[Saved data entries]
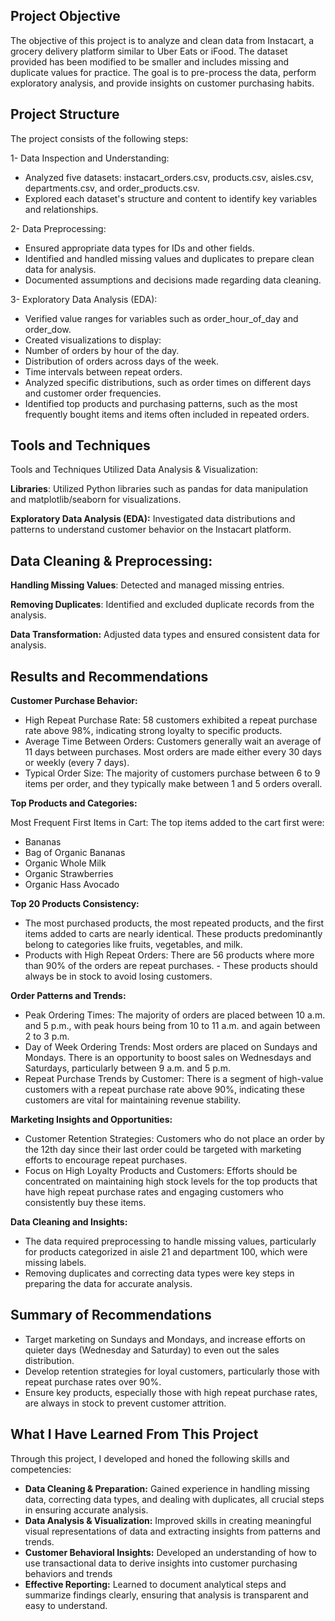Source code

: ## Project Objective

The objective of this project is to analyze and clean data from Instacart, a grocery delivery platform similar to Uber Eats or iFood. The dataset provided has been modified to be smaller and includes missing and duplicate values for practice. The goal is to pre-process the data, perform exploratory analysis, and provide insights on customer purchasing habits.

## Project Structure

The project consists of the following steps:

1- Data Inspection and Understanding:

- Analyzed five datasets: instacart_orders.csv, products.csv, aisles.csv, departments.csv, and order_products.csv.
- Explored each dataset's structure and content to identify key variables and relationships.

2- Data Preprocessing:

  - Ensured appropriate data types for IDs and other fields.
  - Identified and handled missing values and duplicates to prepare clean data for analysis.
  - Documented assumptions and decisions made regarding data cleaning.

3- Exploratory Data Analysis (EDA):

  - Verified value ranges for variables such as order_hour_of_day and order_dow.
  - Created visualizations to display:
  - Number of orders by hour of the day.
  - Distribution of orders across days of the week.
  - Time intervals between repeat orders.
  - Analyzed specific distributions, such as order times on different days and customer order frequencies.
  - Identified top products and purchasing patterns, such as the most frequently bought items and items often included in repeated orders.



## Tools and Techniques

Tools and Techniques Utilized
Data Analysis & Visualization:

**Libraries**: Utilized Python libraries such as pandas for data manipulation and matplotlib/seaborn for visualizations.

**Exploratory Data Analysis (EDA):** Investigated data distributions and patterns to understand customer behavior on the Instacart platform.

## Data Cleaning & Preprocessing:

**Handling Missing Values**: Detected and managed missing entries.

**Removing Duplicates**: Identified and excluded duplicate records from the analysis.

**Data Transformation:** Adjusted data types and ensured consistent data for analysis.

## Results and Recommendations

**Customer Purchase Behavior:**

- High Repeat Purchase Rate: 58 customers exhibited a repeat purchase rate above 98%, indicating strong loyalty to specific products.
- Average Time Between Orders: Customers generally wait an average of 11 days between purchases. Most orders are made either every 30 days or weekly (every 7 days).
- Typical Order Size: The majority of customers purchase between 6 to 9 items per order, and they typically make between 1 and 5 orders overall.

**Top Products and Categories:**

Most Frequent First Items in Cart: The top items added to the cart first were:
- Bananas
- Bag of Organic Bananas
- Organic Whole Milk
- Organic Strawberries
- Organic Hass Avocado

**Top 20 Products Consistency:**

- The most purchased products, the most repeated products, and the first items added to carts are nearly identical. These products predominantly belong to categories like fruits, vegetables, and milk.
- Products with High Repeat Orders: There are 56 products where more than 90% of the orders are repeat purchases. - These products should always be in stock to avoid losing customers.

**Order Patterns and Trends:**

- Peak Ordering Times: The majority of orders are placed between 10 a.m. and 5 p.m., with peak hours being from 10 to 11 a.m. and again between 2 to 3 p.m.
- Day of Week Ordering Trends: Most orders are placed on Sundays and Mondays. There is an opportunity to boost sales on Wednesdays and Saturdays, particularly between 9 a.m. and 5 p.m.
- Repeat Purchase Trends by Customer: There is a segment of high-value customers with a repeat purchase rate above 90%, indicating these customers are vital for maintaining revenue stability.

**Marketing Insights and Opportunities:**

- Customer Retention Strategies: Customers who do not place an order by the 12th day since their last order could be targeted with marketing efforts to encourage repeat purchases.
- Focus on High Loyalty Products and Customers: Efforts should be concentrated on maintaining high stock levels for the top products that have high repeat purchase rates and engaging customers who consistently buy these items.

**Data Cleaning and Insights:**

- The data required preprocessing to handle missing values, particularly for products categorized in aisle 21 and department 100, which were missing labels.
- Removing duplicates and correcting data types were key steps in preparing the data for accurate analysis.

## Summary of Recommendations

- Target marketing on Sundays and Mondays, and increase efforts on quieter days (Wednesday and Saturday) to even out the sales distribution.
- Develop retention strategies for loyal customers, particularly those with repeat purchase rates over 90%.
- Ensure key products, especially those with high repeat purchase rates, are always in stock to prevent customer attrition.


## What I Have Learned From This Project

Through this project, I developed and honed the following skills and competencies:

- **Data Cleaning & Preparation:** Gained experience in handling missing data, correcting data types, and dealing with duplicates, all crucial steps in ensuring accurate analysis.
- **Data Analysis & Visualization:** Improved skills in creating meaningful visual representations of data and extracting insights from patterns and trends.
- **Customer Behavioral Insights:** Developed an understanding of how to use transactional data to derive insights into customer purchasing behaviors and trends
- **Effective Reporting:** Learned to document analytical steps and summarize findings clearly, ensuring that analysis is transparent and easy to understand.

> _YOUR OBJECTIVE_: Please reproduce the lines from the line with "- Day of Week" to the line with "- **Data Cleaning", both ends included, exactly as they appear above.

> _OUTPUT BELOW_:
- Day of Week Ordering Trends: Most orders are placed on Sundays and Mondays. There is an opportunity to boost sales on Wednesdays and Saturdays, particularly between 9 a.m. and 5 p.m.
- Repeat Purchase Trends by Customer: There is a segment of high-value customers with a repeat purchase rate above 90%, indicating these customers are vital for maintaining revenue stability.

**Marketing Insights and Opportunities:**

- Customer Retention Strategies: Customers who do not place an order by the 12th day since their last order could be targeted with marketing efforts to encourage repeat purchases.
- Focus on High Loyalty Products and Customers: Efforts should be concentrated on maintaining high stock levels for the top products that have high repeat purchase rates and engaging customers who consistently buy these items.

**Data Cleaning and Insights:**

- The data required preprocessing to handle missing values, particularly for products categorized in aisle 21 and department 100, which were missing labels.
- Removing duplicates and correcting data types were key steps in preparing the data for accurate analysis.

## Summary of Recommendations

- Target marketing on Sundays and Mondays, and increase efforts on quieter days (Wednesday and Saturday) to even out the sales distribution.
- Develop retention strategies for loyal customers, particularly those with repeat purchase rates over 90%.
- Ensure key products, especially those with high repeat purchase rates, are always in stock to prevent customer attrition.


## What I Have Learned From This Project

Through this project, I developed and honed the following skills and competencies:

- **Data Cleaning & Preparation:** Gained experience in handling missing data, correcting data types, and dealing with duplicates, all crucial steps in ensuring accurate analysis.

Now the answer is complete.